Exercise requirements ▸ Write only the number of lines in the entries below that contain the string "possible".

Extracted entries ▸
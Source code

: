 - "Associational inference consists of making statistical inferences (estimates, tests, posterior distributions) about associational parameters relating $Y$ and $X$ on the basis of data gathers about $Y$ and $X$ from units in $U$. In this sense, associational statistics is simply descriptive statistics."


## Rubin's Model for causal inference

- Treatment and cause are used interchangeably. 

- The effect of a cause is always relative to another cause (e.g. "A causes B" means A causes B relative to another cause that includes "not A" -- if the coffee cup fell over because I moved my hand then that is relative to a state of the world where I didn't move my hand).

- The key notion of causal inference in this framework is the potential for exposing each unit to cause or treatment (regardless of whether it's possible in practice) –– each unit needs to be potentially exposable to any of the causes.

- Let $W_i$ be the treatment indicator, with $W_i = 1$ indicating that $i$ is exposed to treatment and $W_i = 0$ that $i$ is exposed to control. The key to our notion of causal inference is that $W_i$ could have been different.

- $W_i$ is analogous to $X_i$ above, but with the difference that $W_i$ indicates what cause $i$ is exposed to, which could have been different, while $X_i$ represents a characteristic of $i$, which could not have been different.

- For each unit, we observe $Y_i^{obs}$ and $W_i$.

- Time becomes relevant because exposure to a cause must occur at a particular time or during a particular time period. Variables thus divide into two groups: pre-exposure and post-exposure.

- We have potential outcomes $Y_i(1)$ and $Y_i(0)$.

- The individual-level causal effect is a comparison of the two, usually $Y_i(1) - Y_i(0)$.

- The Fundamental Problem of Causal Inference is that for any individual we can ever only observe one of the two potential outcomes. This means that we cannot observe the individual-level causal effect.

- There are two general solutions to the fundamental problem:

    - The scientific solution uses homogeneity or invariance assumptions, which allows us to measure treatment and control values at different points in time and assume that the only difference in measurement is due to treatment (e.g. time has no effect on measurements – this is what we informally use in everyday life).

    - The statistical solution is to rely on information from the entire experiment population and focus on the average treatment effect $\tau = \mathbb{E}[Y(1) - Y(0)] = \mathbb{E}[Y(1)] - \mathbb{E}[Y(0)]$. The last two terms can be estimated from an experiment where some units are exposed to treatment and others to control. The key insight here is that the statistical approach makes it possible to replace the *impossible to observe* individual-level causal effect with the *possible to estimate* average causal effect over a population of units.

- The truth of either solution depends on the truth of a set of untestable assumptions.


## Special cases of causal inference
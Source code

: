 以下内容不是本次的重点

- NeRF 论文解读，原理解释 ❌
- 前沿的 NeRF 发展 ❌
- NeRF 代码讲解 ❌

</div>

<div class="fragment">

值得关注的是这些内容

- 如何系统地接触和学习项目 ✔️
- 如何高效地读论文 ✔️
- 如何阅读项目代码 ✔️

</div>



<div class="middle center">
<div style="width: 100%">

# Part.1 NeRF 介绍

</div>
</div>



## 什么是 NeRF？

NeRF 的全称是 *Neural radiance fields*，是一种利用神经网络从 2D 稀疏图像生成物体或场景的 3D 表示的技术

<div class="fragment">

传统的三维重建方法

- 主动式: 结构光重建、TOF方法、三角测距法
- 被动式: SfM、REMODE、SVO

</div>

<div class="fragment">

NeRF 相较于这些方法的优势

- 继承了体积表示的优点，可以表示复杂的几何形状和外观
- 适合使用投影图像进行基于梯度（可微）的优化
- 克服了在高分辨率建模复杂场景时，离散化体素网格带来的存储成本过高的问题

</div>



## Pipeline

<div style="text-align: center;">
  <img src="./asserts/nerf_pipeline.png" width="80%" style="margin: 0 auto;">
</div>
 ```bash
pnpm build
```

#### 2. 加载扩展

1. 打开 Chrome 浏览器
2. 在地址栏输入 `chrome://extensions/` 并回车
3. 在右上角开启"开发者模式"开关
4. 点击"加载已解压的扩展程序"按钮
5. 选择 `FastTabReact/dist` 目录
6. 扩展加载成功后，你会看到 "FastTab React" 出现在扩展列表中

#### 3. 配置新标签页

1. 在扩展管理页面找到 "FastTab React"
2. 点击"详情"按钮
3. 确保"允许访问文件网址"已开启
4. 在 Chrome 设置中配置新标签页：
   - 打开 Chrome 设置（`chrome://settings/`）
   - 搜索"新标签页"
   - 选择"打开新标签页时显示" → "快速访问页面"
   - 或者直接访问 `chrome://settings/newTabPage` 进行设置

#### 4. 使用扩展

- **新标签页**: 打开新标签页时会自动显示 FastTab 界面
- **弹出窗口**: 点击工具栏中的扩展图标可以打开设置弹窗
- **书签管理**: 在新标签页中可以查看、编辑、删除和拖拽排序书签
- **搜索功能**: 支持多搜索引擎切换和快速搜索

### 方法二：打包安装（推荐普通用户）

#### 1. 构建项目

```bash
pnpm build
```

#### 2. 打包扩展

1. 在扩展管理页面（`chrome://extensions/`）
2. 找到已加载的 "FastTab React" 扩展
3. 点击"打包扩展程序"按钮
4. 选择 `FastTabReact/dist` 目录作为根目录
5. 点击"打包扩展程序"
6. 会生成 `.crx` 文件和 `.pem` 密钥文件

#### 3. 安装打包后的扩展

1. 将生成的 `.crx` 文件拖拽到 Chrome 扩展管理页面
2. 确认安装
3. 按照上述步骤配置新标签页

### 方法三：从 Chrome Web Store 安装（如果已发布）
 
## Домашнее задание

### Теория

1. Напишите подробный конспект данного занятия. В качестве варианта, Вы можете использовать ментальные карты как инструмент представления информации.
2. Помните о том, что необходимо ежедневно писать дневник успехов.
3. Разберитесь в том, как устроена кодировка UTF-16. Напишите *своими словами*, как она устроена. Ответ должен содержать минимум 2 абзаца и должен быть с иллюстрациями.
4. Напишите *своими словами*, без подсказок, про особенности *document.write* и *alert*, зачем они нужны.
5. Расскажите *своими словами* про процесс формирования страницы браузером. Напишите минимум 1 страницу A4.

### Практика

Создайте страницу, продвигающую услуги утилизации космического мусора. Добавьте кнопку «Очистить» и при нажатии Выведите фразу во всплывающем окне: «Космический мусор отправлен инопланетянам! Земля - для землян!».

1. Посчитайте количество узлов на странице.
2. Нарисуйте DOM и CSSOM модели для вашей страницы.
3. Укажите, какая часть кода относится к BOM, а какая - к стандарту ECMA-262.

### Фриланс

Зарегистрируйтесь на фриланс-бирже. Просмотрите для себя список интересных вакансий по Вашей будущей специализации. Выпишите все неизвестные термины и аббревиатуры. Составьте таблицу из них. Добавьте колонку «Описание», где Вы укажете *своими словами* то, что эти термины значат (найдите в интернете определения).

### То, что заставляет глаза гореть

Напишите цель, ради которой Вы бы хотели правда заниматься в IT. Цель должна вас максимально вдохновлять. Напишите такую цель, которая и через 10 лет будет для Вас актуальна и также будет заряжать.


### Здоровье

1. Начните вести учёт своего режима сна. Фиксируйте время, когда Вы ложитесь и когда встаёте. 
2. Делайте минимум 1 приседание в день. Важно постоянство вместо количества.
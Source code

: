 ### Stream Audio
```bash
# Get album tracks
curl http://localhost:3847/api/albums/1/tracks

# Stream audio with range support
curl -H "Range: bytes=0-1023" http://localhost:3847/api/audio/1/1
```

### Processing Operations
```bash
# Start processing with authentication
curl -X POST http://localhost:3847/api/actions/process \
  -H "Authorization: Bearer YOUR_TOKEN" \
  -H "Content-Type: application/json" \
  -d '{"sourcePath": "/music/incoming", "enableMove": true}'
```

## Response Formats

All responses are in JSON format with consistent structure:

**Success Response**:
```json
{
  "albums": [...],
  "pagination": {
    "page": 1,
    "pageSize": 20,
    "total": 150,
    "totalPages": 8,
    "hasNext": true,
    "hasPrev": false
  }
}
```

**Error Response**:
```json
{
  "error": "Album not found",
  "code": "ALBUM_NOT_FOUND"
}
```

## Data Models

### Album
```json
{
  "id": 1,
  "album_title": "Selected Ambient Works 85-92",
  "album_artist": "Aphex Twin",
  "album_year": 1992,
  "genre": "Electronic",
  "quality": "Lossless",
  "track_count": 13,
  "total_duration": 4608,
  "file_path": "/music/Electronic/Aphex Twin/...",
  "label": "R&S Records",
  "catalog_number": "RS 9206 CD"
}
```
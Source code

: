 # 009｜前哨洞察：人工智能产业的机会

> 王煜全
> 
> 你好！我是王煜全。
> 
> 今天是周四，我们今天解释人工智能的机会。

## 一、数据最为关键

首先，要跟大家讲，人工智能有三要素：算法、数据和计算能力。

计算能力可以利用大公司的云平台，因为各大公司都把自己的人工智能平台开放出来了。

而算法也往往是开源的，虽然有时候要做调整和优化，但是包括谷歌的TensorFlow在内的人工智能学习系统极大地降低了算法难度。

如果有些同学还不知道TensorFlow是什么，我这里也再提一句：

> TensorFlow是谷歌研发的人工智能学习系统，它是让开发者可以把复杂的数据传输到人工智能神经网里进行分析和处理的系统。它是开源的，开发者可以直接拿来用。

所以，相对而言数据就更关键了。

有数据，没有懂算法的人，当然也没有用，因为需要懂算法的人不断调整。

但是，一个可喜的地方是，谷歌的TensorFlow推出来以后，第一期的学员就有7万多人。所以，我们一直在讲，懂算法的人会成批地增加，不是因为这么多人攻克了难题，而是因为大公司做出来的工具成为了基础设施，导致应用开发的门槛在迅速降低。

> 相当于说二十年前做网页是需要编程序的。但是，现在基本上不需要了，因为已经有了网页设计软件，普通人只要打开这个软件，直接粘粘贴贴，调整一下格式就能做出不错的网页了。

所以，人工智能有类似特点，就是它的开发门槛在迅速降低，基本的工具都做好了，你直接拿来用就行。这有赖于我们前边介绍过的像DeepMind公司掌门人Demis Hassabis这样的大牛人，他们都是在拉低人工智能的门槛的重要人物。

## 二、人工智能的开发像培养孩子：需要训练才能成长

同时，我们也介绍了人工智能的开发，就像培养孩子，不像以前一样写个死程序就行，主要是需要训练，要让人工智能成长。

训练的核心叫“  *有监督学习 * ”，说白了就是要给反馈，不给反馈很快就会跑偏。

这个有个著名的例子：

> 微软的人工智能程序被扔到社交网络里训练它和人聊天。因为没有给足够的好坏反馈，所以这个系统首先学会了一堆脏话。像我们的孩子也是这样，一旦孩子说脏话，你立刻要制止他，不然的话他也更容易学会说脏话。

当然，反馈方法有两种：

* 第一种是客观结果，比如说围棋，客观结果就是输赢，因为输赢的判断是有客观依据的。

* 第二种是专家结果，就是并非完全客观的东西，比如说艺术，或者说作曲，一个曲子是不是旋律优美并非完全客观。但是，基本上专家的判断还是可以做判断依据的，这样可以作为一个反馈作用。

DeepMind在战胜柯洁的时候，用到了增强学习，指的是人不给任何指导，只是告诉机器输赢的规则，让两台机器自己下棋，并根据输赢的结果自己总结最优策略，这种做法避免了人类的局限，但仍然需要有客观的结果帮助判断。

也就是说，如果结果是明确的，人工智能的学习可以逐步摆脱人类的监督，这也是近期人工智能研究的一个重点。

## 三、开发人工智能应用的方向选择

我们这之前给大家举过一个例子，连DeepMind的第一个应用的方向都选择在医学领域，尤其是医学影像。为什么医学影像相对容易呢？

Task output ▸ 2